*THE PROBLEM*. Go through the entries, filter for the word "Source", and copy every line that has it.

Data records
- Opening Delimiter -

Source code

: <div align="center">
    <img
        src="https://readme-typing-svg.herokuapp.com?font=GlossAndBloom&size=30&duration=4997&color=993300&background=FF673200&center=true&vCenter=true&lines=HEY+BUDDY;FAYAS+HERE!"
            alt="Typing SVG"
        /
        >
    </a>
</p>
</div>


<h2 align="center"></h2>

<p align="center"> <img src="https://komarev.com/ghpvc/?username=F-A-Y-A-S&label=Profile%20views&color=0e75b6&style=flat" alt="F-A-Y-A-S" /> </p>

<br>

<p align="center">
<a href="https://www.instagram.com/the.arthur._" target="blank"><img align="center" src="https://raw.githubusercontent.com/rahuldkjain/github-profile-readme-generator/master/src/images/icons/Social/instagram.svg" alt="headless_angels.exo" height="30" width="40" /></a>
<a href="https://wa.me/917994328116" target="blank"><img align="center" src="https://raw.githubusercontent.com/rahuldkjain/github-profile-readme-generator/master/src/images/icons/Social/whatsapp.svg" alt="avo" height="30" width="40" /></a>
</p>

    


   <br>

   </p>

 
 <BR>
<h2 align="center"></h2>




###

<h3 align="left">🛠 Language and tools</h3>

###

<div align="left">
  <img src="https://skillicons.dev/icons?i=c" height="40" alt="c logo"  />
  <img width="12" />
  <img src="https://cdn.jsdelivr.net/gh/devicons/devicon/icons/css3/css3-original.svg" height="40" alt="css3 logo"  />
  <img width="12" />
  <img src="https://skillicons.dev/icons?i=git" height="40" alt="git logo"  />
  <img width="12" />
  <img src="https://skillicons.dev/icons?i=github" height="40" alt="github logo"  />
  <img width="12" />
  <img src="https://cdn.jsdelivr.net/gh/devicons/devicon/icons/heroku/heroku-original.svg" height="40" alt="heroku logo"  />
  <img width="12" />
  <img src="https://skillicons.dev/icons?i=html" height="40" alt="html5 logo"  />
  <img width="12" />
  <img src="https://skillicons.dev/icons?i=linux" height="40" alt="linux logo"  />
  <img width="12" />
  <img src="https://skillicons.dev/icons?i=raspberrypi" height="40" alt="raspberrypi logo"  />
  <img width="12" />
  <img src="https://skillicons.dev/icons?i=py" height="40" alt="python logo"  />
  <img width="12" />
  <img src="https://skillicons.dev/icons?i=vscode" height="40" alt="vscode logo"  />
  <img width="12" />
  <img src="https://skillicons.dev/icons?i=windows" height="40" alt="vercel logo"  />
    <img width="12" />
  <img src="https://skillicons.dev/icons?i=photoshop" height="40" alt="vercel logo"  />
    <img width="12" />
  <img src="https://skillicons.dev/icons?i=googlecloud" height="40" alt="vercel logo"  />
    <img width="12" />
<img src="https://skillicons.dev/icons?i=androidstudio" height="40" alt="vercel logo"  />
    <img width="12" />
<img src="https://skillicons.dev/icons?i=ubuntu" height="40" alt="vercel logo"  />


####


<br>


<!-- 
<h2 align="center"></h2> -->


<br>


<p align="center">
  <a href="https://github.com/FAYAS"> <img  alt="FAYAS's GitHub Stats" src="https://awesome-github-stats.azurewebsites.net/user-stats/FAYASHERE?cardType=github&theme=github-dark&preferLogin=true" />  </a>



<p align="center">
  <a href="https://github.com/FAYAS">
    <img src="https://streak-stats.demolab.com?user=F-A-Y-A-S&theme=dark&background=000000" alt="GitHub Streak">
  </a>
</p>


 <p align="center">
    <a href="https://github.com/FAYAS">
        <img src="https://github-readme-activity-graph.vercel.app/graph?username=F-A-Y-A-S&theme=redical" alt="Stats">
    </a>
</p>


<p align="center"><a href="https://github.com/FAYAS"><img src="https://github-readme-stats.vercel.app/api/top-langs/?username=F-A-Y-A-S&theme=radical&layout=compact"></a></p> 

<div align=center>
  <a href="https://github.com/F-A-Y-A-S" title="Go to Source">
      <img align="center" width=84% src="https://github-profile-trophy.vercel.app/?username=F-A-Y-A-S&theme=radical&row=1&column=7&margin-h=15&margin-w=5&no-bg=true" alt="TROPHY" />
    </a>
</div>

- Closing Delimiter -

*SOLUTION*.
Source code
  <a href="https://github.com/F-A-Y-A-S" title="Go to Source">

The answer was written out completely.